Fantasy & Sci-Fi

Dawn Rising

By Sue Simpson

The still muted orange swirled and mingled with the gentle hues of mauve and lilac. A tentative sun rose almost shyly from the valley between two mountains, its golden rays weak and still unmatured flaying out to light up the hazy purple heather. The scene flaunting the intrinsic perfection of nature's dawn.

Baxter turned away, he must dress and prepare for the days work ahead, yet still the sunrise pulled him back for one last glance. This was his way of stamping it upon his retina so that the beauty of the sunrise burned brightly in his memory. He was terrified of losing the ability to recall the Sun; he gazed at it for long moments every morning. It was as much a part of his early ritual as his shower or his shave.

He heaved a great mournful sigh as he was pulled from the past and brought back to the glaring reality of fluorescent lighting and beyond that eternal darkness.

Baxter was not sure if his memory of the past was a blessing or a curse; the children flocked round him begging to hear tales of the 'abovers' as the old people were called. Bax had been twelve when the nuclear war had destroyed the earth and the few lucky enough to be given shelter had scurried beneath the ground into the subterranean bunkers that were the starting pegs of the new world. He had witnessed the atrocities of war as they reared their head. He had been one of the chosen to take shelter. Baxter kept the children captivated with stories of life above ground. The children of the new world inched towards him on their bellies fearing to miss a word of the enchanted life that the abovers had lived. He described for the hundredth time fresh air and the feeling that one derived early on a Sunday morning when you took into your lungs a huge breath of brisk morning air, and then exhaled to the melodic tolling of the church bells calling the holy to worship. He told them of toffee, and chocolate cake fresh baked and eaten still warm, of bonfire night and Christmas. He explained what it was like to swim in a river warmed by the blazing sun. He felt the sting of tears as he reminisced about the smell of sweet hay waking him on the night when he had waited in the stable for his pony, Bliss, to deliver her first foal. How he had felt very small when his father's strong hand had shaken him awake to tell him that he'd slept through the whole event, and that Bliss had someone she would like to introduce him to. Bliss and her foal, Starlight, had both perished in the holocaust of the final war, along with most of his friends and family. Only Baxter his mother and father had been spared due to his fathers expertise in physics; he had been needed for the emergence of the new world.

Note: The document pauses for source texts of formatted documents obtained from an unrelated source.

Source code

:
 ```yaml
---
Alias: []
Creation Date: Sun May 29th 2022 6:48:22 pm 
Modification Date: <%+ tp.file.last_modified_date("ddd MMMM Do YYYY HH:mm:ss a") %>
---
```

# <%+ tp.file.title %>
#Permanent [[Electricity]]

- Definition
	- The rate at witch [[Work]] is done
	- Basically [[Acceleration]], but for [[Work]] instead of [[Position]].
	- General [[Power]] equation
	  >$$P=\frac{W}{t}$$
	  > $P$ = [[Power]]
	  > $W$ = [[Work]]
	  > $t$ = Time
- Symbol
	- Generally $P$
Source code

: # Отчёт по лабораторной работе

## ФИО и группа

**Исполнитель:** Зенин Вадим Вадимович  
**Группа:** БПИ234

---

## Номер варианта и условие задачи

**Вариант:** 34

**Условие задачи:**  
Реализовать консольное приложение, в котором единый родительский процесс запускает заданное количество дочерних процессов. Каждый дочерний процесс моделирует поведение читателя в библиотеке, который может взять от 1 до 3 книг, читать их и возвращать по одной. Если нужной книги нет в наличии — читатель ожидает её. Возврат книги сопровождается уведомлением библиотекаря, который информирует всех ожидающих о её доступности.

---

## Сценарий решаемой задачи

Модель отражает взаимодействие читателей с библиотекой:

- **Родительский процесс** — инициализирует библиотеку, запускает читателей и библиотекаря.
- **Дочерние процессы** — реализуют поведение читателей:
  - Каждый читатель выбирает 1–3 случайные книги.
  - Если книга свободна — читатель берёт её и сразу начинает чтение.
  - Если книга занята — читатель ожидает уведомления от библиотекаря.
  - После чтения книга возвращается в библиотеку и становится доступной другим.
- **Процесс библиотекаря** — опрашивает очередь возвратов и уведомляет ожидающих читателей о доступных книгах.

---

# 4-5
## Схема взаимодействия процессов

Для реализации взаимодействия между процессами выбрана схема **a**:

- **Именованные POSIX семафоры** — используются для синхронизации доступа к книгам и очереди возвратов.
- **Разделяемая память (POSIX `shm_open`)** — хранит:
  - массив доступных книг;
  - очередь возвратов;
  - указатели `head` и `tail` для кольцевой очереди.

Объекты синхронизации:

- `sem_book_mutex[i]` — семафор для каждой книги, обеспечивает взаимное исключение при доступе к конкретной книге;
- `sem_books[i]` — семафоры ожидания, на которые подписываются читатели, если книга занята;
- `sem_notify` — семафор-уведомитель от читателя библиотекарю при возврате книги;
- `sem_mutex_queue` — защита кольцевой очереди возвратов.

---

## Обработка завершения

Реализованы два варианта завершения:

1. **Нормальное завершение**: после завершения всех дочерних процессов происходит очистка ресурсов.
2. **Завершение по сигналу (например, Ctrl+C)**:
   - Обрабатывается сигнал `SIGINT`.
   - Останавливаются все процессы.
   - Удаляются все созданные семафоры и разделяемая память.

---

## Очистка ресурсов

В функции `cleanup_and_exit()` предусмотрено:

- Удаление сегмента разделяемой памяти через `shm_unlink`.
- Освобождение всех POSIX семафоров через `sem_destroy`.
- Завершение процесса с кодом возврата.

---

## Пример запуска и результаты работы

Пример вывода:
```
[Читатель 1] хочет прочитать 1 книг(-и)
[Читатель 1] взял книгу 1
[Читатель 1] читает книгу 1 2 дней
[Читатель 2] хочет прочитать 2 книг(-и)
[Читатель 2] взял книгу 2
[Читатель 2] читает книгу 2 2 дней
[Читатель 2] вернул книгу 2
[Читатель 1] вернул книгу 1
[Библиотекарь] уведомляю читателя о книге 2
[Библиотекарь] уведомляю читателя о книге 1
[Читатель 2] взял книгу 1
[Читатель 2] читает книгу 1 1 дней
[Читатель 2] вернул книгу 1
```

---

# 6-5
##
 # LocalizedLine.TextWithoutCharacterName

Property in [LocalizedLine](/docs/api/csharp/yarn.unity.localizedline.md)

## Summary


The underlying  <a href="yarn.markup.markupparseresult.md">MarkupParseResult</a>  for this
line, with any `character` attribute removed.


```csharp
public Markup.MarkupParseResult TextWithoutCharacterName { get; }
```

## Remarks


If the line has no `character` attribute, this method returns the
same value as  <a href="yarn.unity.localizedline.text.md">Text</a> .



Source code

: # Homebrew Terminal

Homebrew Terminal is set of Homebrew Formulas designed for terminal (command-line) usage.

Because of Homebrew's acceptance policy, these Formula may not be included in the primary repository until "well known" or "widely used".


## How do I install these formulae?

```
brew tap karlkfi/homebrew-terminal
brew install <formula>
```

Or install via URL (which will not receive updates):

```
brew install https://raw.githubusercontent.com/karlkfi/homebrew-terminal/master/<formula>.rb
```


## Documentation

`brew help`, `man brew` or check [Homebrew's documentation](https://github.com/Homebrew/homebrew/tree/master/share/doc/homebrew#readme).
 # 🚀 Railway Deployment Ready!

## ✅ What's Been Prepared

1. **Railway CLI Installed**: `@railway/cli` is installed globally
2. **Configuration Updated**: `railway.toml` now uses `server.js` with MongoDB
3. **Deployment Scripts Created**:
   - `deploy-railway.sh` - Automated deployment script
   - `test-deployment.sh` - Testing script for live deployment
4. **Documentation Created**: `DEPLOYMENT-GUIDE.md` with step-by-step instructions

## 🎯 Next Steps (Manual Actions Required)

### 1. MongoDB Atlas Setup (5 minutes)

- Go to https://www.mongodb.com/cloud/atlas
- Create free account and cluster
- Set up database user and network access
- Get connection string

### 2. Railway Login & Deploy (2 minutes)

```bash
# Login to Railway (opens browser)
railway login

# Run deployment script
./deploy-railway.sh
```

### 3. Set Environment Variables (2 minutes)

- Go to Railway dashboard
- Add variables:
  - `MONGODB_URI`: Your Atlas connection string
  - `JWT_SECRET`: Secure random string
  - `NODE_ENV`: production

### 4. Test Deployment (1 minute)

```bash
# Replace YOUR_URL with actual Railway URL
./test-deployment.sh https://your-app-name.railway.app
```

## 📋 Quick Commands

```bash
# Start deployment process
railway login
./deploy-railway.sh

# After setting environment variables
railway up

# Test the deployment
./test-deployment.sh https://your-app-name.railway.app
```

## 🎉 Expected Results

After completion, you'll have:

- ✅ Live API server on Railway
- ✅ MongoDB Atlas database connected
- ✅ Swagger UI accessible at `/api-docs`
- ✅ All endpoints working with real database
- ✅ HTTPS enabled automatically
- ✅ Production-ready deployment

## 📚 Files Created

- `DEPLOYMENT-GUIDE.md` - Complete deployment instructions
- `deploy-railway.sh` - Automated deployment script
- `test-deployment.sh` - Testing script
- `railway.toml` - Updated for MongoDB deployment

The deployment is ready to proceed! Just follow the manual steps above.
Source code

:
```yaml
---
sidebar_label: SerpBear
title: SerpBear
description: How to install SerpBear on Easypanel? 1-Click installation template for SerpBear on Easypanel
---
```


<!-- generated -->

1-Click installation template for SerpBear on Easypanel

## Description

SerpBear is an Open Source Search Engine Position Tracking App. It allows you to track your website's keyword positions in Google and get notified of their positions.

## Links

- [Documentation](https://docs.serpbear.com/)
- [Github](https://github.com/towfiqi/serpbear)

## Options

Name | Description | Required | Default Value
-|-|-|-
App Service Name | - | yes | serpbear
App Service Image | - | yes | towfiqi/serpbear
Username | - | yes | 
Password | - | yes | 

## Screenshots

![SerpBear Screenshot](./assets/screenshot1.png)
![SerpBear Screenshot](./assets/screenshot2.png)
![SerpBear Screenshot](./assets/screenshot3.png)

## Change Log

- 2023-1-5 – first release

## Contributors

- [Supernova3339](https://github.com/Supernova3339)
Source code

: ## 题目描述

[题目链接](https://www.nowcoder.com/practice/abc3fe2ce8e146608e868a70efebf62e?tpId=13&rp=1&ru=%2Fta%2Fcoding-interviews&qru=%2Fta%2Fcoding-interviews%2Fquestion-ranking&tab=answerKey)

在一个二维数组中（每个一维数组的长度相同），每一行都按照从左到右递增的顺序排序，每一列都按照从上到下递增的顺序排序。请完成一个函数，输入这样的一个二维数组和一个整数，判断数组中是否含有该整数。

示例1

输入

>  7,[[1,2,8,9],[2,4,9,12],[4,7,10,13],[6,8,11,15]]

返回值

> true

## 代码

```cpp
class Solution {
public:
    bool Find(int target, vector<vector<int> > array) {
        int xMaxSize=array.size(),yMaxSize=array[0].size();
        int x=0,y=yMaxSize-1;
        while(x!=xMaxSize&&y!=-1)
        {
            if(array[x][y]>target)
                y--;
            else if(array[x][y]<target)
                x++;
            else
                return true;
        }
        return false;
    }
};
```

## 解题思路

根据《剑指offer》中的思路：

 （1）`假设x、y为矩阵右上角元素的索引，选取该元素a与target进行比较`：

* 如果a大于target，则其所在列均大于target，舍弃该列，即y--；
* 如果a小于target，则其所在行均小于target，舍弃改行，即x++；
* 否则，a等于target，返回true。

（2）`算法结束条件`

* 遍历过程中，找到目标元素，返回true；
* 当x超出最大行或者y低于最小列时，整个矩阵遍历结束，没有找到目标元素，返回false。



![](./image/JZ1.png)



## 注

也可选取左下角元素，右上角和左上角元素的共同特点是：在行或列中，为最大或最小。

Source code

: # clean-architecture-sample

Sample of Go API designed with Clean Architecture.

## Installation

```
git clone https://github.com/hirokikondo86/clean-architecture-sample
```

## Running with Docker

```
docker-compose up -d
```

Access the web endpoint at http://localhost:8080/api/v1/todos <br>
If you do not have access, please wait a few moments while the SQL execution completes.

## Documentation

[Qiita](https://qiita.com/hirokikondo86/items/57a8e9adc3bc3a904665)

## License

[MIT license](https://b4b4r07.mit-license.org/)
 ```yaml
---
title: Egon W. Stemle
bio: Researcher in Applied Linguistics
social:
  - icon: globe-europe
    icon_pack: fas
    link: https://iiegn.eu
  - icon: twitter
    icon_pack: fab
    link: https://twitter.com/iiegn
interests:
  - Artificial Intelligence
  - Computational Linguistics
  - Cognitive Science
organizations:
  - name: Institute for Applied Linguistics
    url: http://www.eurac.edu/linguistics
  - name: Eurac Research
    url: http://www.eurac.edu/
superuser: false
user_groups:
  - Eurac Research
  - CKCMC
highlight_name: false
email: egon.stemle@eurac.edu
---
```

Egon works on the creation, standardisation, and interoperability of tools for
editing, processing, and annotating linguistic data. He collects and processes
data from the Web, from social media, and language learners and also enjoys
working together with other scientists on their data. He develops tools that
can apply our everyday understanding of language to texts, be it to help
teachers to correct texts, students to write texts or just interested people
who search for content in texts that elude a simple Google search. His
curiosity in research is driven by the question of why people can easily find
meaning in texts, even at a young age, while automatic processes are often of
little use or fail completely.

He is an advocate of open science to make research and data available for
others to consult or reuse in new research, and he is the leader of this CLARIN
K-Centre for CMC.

Baxter at the age of thirty six was the last of the abovers left. They had all died off, many of them fairly soon after the end had come. Some lasted longer, but disease had been rife. In the early days before the new world had formed conditions were appalling for the abovers. Many just didn't want to live any longer.

One of the chosen had been an eminent scientist and geneticist of the old world, his name was Franz Schultz. He had achieved many great advancements in the fight against disease and hunger as the new world developed. However what was acclaimed as his greatest triumph soon became his worst nightmare. He had killed himself in disgrace one night when he could no longer look at the products of his creation.

Professor Schultz had created an innovative serum. It was said this serum would enhance and speed up the natural process of evolution, and would enable the new order to better cope with life underground.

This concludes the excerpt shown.